§ WORK INSTRUCTIONS
Lines where the string "layer" appears are to be copied from the entries below.

§ RECORDS FOR PROCESSING
== == ==

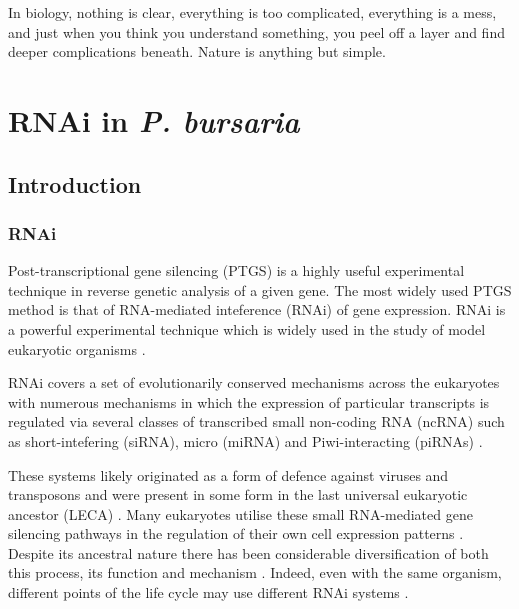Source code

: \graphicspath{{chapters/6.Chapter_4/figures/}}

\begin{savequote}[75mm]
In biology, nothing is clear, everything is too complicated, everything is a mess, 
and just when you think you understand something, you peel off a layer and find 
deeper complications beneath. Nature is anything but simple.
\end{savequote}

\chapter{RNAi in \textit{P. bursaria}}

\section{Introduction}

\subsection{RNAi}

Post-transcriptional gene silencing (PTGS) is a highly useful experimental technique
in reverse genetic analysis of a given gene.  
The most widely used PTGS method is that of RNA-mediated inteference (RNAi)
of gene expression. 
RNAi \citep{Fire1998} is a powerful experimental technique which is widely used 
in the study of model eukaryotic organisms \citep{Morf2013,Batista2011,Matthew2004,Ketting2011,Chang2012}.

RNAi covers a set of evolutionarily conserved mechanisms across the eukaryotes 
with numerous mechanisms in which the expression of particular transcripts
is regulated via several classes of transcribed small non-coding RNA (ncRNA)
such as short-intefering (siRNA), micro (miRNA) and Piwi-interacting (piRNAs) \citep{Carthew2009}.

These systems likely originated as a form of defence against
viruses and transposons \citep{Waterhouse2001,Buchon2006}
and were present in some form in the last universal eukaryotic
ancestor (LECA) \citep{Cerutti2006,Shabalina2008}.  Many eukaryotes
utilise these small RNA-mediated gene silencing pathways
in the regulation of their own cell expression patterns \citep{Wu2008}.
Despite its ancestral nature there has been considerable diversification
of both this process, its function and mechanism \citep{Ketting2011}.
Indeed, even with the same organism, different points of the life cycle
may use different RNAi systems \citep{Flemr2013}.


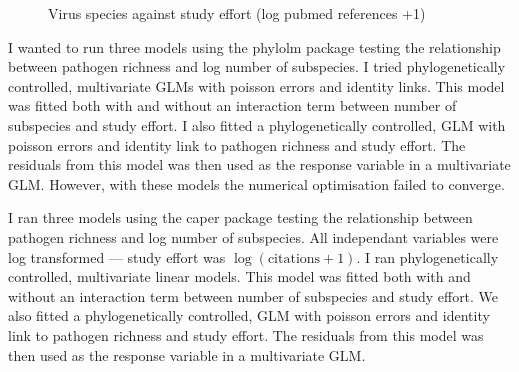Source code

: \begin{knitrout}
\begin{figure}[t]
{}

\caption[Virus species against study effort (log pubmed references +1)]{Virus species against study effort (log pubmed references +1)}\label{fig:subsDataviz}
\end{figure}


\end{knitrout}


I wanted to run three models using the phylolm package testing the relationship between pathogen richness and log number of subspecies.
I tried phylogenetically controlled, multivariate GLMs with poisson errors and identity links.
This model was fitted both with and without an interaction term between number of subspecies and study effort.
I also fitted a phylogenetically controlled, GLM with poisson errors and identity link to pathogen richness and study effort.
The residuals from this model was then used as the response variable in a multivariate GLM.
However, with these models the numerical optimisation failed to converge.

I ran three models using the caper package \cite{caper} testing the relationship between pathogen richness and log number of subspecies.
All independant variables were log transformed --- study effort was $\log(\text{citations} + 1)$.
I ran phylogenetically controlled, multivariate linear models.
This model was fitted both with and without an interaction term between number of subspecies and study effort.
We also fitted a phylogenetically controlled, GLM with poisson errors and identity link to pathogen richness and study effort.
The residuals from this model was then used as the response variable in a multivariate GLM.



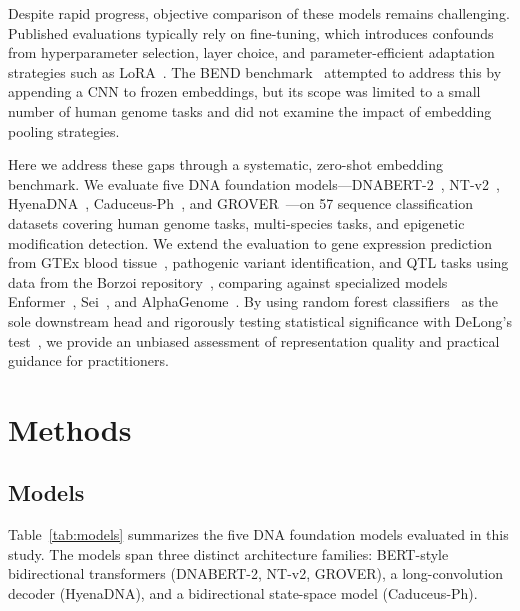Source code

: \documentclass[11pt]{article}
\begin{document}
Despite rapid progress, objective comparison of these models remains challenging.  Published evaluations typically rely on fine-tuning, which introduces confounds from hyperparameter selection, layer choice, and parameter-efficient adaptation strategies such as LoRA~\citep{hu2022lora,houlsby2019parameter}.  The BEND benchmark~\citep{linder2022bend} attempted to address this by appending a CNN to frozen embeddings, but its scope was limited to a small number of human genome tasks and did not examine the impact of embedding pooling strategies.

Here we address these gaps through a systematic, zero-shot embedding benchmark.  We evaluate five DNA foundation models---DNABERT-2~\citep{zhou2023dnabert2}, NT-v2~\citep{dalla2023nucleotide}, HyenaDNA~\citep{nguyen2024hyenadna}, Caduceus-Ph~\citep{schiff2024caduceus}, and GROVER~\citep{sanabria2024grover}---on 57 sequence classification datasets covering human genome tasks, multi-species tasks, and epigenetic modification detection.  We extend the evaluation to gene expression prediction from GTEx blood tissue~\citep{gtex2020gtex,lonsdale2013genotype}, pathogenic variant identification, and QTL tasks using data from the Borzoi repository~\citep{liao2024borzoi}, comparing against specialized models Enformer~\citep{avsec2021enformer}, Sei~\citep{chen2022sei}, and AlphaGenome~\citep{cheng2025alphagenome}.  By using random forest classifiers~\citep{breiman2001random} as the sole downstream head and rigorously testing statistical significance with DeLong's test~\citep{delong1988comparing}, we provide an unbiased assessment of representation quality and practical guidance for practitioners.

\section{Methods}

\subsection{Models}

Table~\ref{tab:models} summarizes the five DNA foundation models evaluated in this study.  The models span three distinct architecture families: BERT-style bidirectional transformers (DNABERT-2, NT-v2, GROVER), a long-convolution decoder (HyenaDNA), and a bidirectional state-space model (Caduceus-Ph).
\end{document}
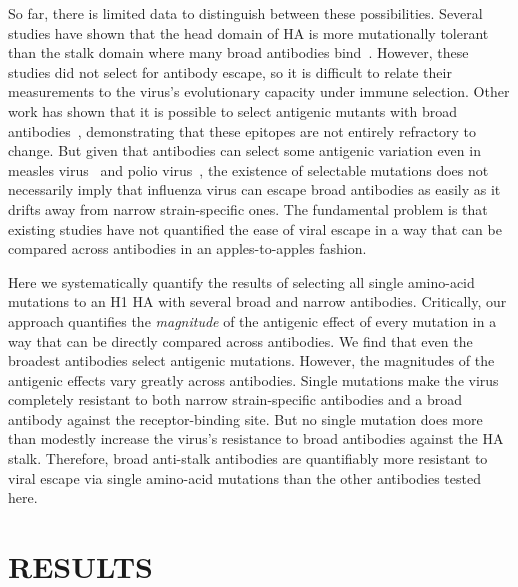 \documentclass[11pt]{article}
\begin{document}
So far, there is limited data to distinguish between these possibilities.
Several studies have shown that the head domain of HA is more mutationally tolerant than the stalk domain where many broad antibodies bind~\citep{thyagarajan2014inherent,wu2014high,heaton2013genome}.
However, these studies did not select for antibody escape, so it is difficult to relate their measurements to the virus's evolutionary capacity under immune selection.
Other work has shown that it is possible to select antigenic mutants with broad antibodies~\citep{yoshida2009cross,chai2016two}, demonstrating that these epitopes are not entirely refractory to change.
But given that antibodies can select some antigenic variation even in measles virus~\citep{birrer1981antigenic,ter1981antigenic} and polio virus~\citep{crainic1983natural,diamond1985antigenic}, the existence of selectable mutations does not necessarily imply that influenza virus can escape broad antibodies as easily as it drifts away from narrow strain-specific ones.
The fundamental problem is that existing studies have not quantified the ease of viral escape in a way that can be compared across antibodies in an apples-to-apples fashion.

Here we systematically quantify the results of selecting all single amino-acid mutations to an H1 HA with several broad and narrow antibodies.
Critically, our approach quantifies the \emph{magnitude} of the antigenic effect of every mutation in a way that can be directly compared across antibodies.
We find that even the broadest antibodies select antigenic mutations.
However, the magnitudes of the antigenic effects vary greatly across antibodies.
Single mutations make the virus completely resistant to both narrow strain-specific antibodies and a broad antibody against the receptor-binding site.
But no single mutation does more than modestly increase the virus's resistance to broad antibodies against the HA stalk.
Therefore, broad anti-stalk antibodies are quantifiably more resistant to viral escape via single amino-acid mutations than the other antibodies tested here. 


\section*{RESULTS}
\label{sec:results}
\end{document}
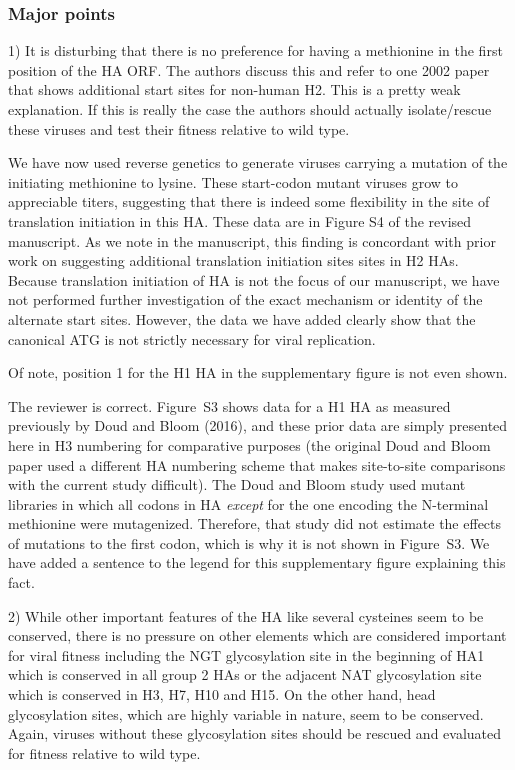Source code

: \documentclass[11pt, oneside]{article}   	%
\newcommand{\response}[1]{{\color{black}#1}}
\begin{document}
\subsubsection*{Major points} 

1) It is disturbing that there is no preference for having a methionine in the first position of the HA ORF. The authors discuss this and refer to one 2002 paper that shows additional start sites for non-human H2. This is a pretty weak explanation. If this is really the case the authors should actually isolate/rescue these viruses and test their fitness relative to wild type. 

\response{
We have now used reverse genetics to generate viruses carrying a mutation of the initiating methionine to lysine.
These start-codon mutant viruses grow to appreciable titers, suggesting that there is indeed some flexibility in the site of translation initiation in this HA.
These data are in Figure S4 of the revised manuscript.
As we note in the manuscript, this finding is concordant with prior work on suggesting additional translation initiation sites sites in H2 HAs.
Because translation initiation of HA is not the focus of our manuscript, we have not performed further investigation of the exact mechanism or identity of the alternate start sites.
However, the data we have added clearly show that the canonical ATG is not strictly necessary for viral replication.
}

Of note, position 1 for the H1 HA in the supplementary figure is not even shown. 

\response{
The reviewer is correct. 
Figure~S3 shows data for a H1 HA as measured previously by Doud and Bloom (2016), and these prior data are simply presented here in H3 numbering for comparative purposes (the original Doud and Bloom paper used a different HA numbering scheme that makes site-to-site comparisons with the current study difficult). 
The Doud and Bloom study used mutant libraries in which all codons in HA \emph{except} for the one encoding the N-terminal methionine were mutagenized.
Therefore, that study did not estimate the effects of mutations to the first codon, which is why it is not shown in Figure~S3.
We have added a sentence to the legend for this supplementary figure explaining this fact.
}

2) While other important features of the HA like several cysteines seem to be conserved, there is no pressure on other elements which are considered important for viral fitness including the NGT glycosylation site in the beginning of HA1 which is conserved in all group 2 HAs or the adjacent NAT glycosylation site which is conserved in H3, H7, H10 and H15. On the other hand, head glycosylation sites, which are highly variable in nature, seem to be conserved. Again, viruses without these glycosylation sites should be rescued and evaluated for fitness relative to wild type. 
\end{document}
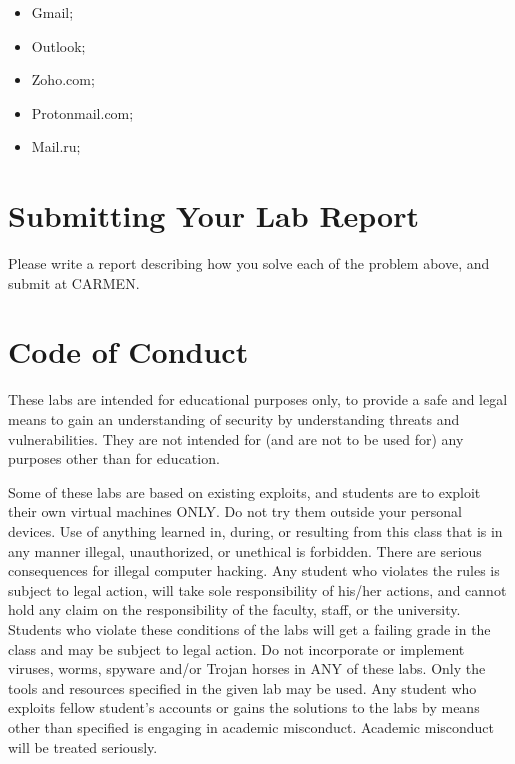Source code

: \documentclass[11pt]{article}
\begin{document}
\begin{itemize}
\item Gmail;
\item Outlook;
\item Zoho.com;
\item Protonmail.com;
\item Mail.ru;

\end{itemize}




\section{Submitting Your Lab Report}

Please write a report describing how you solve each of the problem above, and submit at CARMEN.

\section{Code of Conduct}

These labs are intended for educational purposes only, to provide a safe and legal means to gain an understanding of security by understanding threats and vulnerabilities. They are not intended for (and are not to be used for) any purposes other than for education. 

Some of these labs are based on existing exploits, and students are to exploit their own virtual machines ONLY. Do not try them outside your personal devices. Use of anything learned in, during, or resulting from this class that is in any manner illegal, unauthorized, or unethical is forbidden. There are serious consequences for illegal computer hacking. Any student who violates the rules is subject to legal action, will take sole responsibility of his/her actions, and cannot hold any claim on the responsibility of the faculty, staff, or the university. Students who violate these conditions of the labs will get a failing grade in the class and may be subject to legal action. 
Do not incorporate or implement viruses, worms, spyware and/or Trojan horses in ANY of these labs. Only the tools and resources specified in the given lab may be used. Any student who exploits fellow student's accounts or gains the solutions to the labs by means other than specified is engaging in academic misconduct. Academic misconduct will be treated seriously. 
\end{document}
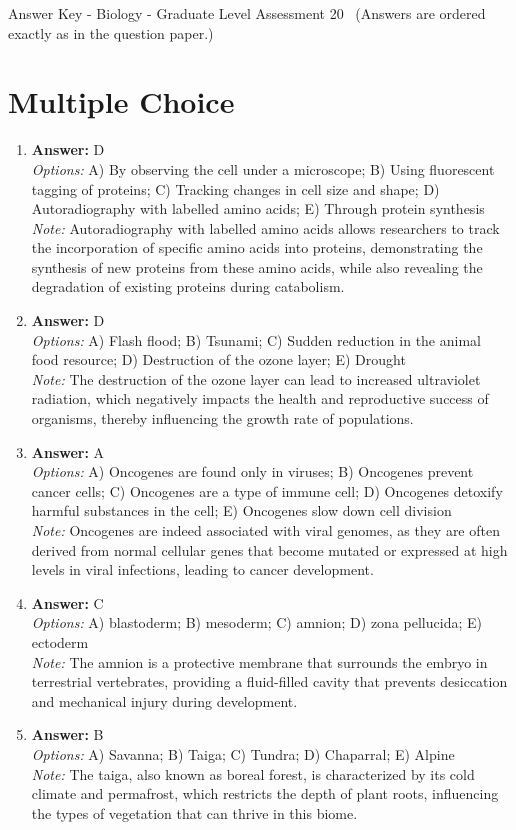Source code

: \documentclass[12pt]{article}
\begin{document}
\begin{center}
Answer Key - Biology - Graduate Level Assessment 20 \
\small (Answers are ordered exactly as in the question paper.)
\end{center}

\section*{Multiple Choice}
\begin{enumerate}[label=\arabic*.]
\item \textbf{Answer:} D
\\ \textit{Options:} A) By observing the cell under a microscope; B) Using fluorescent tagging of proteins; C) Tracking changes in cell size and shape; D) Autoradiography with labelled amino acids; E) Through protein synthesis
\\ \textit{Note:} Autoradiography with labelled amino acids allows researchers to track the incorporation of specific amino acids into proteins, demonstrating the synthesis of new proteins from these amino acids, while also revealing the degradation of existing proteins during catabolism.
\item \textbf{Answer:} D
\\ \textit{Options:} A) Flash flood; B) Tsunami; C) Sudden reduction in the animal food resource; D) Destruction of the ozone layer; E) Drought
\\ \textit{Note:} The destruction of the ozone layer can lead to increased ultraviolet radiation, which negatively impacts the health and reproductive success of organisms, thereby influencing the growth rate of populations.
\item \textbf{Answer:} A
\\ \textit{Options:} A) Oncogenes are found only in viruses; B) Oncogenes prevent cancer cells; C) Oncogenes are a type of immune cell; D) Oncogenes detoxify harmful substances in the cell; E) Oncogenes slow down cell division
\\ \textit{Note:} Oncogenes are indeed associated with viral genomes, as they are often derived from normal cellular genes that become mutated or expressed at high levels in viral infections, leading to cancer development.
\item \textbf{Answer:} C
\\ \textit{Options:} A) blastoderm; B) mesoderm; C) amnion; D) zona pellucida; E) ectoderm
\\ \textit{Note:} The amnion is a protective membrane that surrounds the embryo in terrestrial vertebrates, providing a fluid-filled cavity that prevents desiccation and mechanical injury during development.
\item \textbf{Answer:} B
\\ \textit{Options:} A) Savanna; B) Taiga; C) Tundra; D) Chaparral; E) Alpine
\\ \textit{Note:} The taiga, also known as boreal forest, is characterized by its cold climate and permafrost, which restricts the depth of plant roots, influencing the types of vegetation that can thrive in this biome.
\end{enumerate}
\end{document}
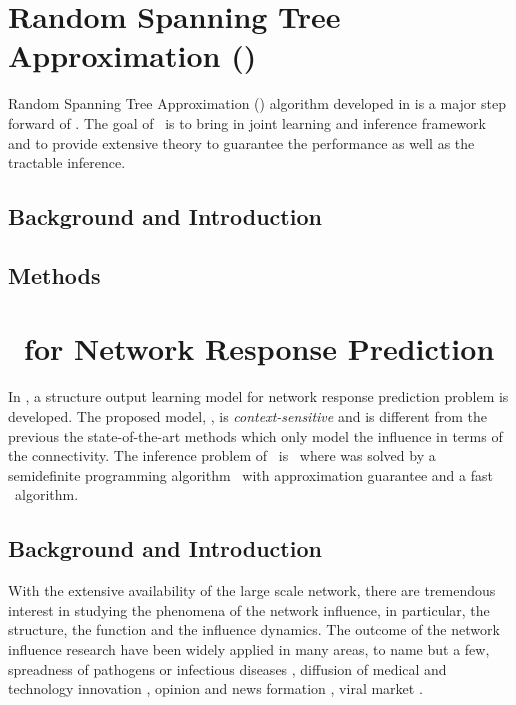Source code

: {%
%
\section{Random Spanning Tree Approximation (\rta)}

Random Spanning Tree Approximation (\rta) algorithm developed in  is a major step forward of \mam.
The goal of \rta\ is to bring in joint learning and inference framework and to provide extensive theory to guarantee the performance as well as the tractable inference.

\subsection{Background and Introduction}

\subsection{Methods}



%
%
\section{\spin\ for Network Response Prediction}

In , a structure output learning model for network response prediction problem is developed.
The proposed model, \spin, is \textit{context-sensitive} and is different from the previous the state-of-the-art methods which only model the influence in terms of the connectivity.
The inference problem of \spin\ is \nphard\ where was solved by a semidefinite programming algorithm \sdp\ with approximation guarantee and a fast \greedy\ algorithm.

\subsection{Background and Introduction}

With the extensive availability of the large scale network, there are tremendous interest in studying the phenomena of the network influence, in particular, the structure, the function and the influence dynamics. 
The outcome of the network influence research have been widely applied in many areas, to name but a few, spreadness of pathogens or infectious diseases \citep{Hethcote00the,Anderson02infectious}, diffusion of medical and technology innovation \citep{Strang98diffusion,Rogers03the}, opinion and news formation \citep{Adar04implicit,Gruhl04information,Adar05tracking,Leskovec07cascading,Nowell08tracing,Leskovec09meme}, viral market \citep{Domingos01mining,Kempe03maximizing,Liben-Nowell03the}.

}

== == ==

§ TASK RESPONSE
and just when you think you understand something, you peel off a layer and find 
Despite rapid progress, objective comparison of these models remains challenging.  Published evaluations typically rely on fine-tuning, which introduces confounds from hyperparameter selection, layer choice, and parameter-efficient adaptation strategies such as LoRA~\citep{hu2022lora,houlsby2019parameter}.  The BEND benchmark~\citep{linder2022bend} attempted to address this by appending a CNN to frozen embeddings, but its scope was limited to a small number of human genome tasks and did not examine the impact of embedding pooling strategies.
\\ \textit{Options:} A) Flash flood; B) Tsunami; C) Sudden reduction in the animal food resource; D) Destruction of the ozone layer; E) Drought
\\ \textit{Note:} The destruction of the ozone layer can lead to increased ultraviolet radiation, which negatively impacts the health and reproductive success of organisms, thereby influencing the growth rate of populations.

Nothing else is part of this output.